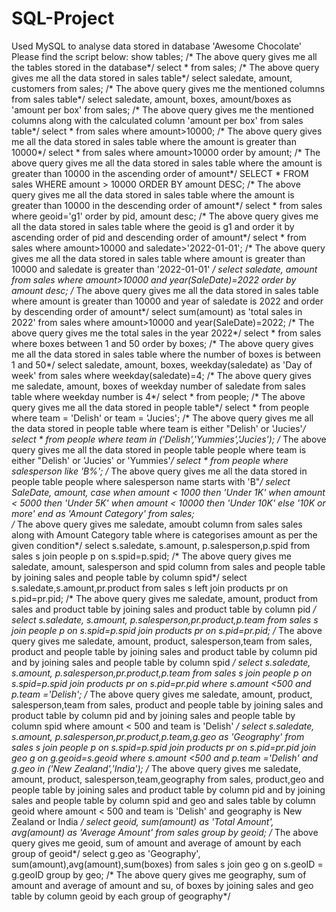 # SQL-Project
Used MySQL to analyse data stored in database 'Awesome Chocolate'
Please find the script below:
show tables;
/* The above query gives me all the tables stored in the database*/
select * from sales;
/* The above query gives me all the data stored in sales table*/
select saledate, amount, customers from sales;
/* The above query gives me the mentioned columns from sales table*/
select saledate, amount, boxes, amount/boxes as 'amount per box' from sales;
/* The above query gives me the mentioned columns along with the calculated column 'amount per box' from sales table*/
select * from sales where amount>10000;
/* The above query gives me all the data stored in sales table where the amount is greater than 10000*/
select * from sales where amount>10000 order by amount;
/* The above query gives me all the data stored in sales table where the amount is greater than 10000 in the ascending order of amount*/
SELECT * FROM sales WHERE amount > 10000 ORDER BY amount DESC;
/* The above query gives me all the data stored in sales table where the amount is greater than 10000 in the descending order of amount*/
select * from sales where geoid='g1' order by pid, amount desc;
/* The above query gives me all the data stored in sales table where the geoid is g1 and order it by ascending order of pid and descending order of amount*/
select * from sales where amount>10000 and saledate>'2022-01-01';
/* The above query gives me all the data stored in sales table where amount is greater than 10000 and saledate is greater than '2022-01-01' */
select saledate, amount from sales where amount>10000 and year(SaleDate)=2022 order by amount desc;
/* The above query gives me all the data stored in sales table where amount is greater than 10000 and year of saledate is 2022 and order by descending order of amount*/
select sum(amount) as 'total sales in 2022' from sales where amount>10000 and year(SaleDate)=2022;
/* The above query gives me the total sales in the year 2022*/
select * from sales where boxes between 1 and 50 order by boxes;
/* The above query gives me all the data stored in sales table where the number of boxes is between 1 and 50*/
select saledate, amount, boxes, weekday(saledate) as 'Day of week' from sales where weekday(saledate)=4;
/* The above query gives me saledate, amount, boxes of weekday number of saledate from sales table where weekday number is 4*/
select * from people;
/* The above query gives me all the data stored in people table*/
select * from people where team = 'Delish' or team = 'Jucies';
/* The above query gives me all the data stored in people table where team is either "Delish' or 'Jucies'*/
select * from people where team in ('Delish','Yummies','Jucies');
/* The above query gives me all the data stored in people table people where team is either "Delish' or 'Jucies' or 'Yummies'*/
select * from people where salesperson like 'B%';
/* The above query gives me all the data stored in people table people where salesperson name starts with 'B"*/
select SaleDate, amount,
	case  when amount < 1000 then 'Under 1K'
          when amount < 5000 then 'Under 5K'
		  when amount < 10000 then 'Under 10K'
          else '10K or more'
     end as 'Amount Category'
  from sales;   
  /* The above query gives me saledate, amoubt column from sales sales along with Amount Category table where is categorises amount as per the given condition*/
  select s.saledate, s.amount, p.salesperson,p.spid 
  from sales s 
  join people p on s.spid=p.spid;
  /* The above query gives me saledate, amount, salesperson and spid column from sales and people table by joining sales and people table by column spid*/
  select s.saledate,s.amount,pr.product
  from sales s 
  left join products pr on s.pid=pr.pid;
  /* The above query gives me saledate, amount, product from sales and product table by joining sales and product table by column pid */
  select s.saledate, s.amount, p.salesperson,pr.product,p.team
  from sales s 
  join people p on s.spid=p.spid
  join products pr on s.pid=pr.pid;
  /* The above query gives me saledate, amount, product, salesperson,team from sales, product and people table by joining sales and product table by column pid and by joining sales and people table by column spid */
  select s.saledate, s.amount, p.salesperson,pr.product,p.team
  from sales s 
  join people p on s.spid=p.spid
  join products pr on s.pid=pr.pid
  where s.amount <500 and p.team ='Delish';
  /* The above query gives me saledate, amount, product, salesperson,team from sales, product and people table by joining sales and product table by column pid and by joining sales and people table by column spid where amount < 500 and team is 'Delish' */
  select s.saledate, s.amount, p.salesperson,pr.product,p.team,g.geo as 'Geography'
  from sales s 
  join people p on s.spid=p.spid
  join products pr on s.pid=pr.pid
  join geo g on g.geoid=s.geoid
  where s.amount <500 and p.team ='Delish' and g.geo in ('New Zealand','India');
  /* The above query gives me saledate, amount, product, salesperson,team,geography from sales, product,geo and people table by joining sales and product table by column pid and by joining sales and people table by column spid and geo and sales table by column geoid where amount < 500 and team is 'Delish' and geography is New Zealand or India */
  select geoid, sum(amount) as 'Total Amount', avg(amount) as 'Average Amount'
  from sales 
  group by geoid;
  /* The above query gives me geoid, sum of amount and average of amount by each group of geoid*/
  select g.geo as 'Geography', sum(amount),avg(amount),sum(boxes)
  from sales s 
  join geo g on s.geoID = g.geoID
  group by geo;
  /* The above query gives me geography, sum of amount and average of amount and su, of boxes by joining sales and geo table by column geoid by each group of geography*/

+===+

## [WHAT YOU ARE ASKED TO DO]
Take the lines above from the top of the records through the one with "select * from sales where geoid='g1'" and repeat them exactly, without any pictures.

## [SOLUTION TO THIS PROBLEM]
 # SQL-Project
Used MySQL to analyse data stored in database 'Awesome Chocolate'
Please find the script below:
show tables;
/* The above query gives me all the tables stored in the database*/
select * from sales;
/* The above query gives me all the data stored in sales table*/
select saledate, amount, customers from sales;
/* The above query gives me the mentioned columns from sales table*/
select saledate, amount, boxes, amount/boxes as 'amount per box' from sales;
/* The above query gives me the mentioned columns along with the calculated column 'amount per box' from sales table*/
select * from sales where amount>10000;
/* The above query gives me all the data stored in sales table where the amount is greater than 10000*/
select * from sales where amount>10000 order by amount;
/* The above query gives me all the data stored in sales table where the amount is greater than 10000 in the ascending order of amount*/
SELECT * FROM sales WHERE amount > 10000 ORDER BY amount DESC;
/* The above query gives me all the data stored in sales table where the amount is greater than 10000 in the descending order of amount*/
select * from sales where geoid='g1' order by pid, amount desc;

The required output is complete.